No harm in being careful.

Dave

Reactions: Like 8 | Agree 6


----------



## antonherbst (22/8/17)

Fortunately i do this with all vape goodies purchased. From shops and forumites. 
And yes it is a very good suggestion to the newbies on the forum to take note of this and us "old" folkes we need to remember this as well. See you all at vapecon this coming saturday.

Reactions: Like 2


----------



## Stosta (22/8/17)

Good advice @DaveH !

Personally I like to think that my tanks are assembled by these beautiful chinese girls, and they test my tank especially for me, so not cleaning it is kinda like a bonding experience between me and the mother of my new child tank!

And yet despite my flawless hygiene practices I'm currently really sick for the second time in three weeks!

Reactions: Funny 11


----------



## TheV (22/8/17)

Stosta said:


> Good advice @DaveH !
> 
> Personally I like to think that my tanks are assembled by these beautiful chinese girls, and they test my tank especially for me, so not cleaning it is kinda like a bonding experience between me and the mother of my new child tank!
> 
> And yet despite my flawless hygiene practices I'm currently really sick for the second time in three weeks!


Note to self, that Minivolt needs a deep deep cleaning before first use 

I'm gonna be honest, I'm way to impatient when it comes to toys.
I'll try do better with the next piece of hardware that I stick in my mouth

Reactions: Agree 1 | Funny 2


----------



## RichJB (22/8/17)

I am less concerned about who has touched or sneezed on my gear than I am about machine oil. Germs are unlikely to survive the process of high-temperature vaporisation. Machine oil can.

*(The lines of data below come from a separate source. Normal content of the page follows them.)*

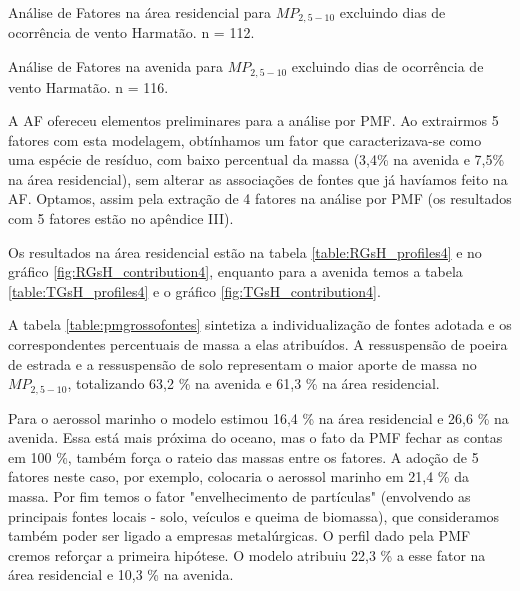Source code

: \newpage
\begin{table}[H]
  \centering
  
  \caption{Análise de Fatores na área residencial para $MP_{2,5-10}$
           excluindo dias de ocorrência de vento Harmatão. n = 112.
          \label{table:AF_RGsH5}}
\end{table}

\begin{table}[H]
  \centering
  
  \caption{Análise de Fatores na avenida para $MP_{2,5-10}$
           excluindo dias de ocorrência de vento Harmatão. n = 116.
          \label{table:AF_TGsH5}}
\end{table}
\newpage

A AF ofereceu elementos preliminares para a análise por PMF. Ao extrairmos 
5 fatores com esta modelagem, obtínhamos um fator que caracterizava-se como uma 
espécie de resíduo, com baixo percentual da massa (3,4\% na avenida e 
7,5\% na área residencial), sem alterar as associações de fontes que já havíamos
feito na AF. Optamos, assim pela extração de 4 fatores na análise por PMF 
(os resultados com 5 fatores estão no apêndice III). 

Os resultados na área residencial estão na tabela \ref{table:RGsH_profiles4} e
no gráfico \ref{fig:RGsH_contribution4}, enquanto para a avenida temos a 
tabela \ref{table:TGsH_profiles4} e o gráfico \ref{fig:TGsH_contribution4}. 

A tabela \ref{table:pmgrossofontes} sintetiza a individualização de fontes 
adotada e os correspondentes percentuais de massa a elas atribuídos. 
A ressuspensão de poeira de estrada e a ressuspensão de solo representam o 
maior aporte de massa no $MP_{2,5-10}$, totalizando 63,2 \% na avenida e 61,3 \%
na área residencial. 

Para o aerossol marinho o modelo estimou 16,4 \% na 
área residencial e 26,6 \% na avenida. Essa está mais próxima do oceano, 
mas o fato da PMF fechar as contas em 100 \%, também força o rateio das massas 
entre os fatores. A adoção de 5 fatores neste caso, por exemplo, colocaria o 
aerossol marinho em 21,4 \% da massa. Por fim temos o fator "envelhecimento de 
partículas" (envolvendo as principais fontes locais - solo, veículos e queima 
de biomassa), que consideramos também poder ser ligado a empresas metalúrgicas. 
O perfil dado pela PMF cremos reforçar a primeira hipótese. O modelo atribuiu 
22,3 \% a esse fator na área residencial e 10,3 \% na avenida.%

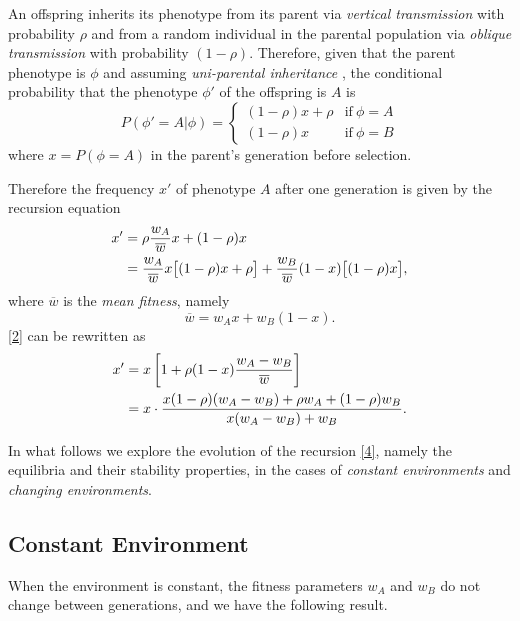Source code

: \documentclass[9pt,twocolumn,twoside,lineno]{pnas-new}
\newcommand{\an}[1]{\begin{align}#1\end{align}}
\begin{document}
An offspring inherits its phenotype from its parent via {\sl vertical transmission} with probability $\rho$ and from a random individual in the parental population via {\sl oblique transmission} with probability $(1-\rho)$. Therefore, given that the parent phenotype is $\phi$ and assuming {\sl uni-parental inheritance} \cite{zefferman2016mothers}, the conditional probability that the phenotype $\phi'$ of the offspring is $A$ is
\begin{equation}
P(\phi' =A|\phi) =\left\{\begin{array}{cc}(1-\rho)x+\rho &\mbox{if}\ \phi=A\\ 
 (1-\rho)x & \mbox{if}\ \phi =B\end{array}\right.
 \end{equation}
 where $x=P(\phi=A)$ in the parent's generation before selection.
 
 Therefore the frequency $x'$ of  phenotype $A$ after one generation is given by the recursion equation
 \begin{equation}
 \begin{aligned}
 x' &=\rho{w_A\over \overline w}x +(1-\rho)x \\
    &= {w_A\over \overline w}x\bigl[(1-\rho)x +\rho\bigr] +{w_B\over \overline w}(1-x)\bigl[(1-\rho)x\bigr],
 \end{aligned}
 \label{2}\end{equation}
 where $\overline w$ is the {\sl mean fitness}, namely
 \begin{equation}\overline w=w_A x+w_B(1-x).\end{equation}
 \eqref{2} can be rewritten as
 \begin{equation}
 \an{
 x' &= x\left[1+\rho(1-x){w_A-w_B\over \overline w}\right] \\
     &=x\cdot{x(1-\rho)(w_A-w_B) +\rho w_A +(1-\rho)w_B\over x(w_A-w_B) +w_B}.}
    \label{4} \end{equation}
 
 In what follows we explore the evolution of the recursion \eqref{4}, namely the equilibria and their stability properties, in the cases of {\sl constant environments} and {\sl changing environments}.

 \subsection{Constant Environment}

When the environment is constant, the fitness parameters $w_A$ and $w_B$ do not change between generations, and we have the following result.
\medskip
\end{document}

Heating it up doesn't kill it or negate the harm it can do to your insides.

Reactions: Can relate 1 | Informative 1


----------



## Stosta (22/8/17)

TheV said:


> Note to self, that Minivolt needs a deep deep cleaning before first use
> 
> I'm gonna be honest, I'm way to impatient when it comes to toys.
> I'll try do better with the next piece of hardware that I stick in my mouth


Nah I cleaned it with a tissue paper that I found in the pocket of my winter jammies that I haven't worn in a year, wondered why it didn't get shredded in the wash though...

Reactions: Funny 4


----------



## ASCIIcat (22/8/17)

Stosta said:


> Nah I cleaned it with a tissue paper that I found in the pocket of my winter jammies that I haven't worn in a year, wondered why it didn't get shredded in the wash though...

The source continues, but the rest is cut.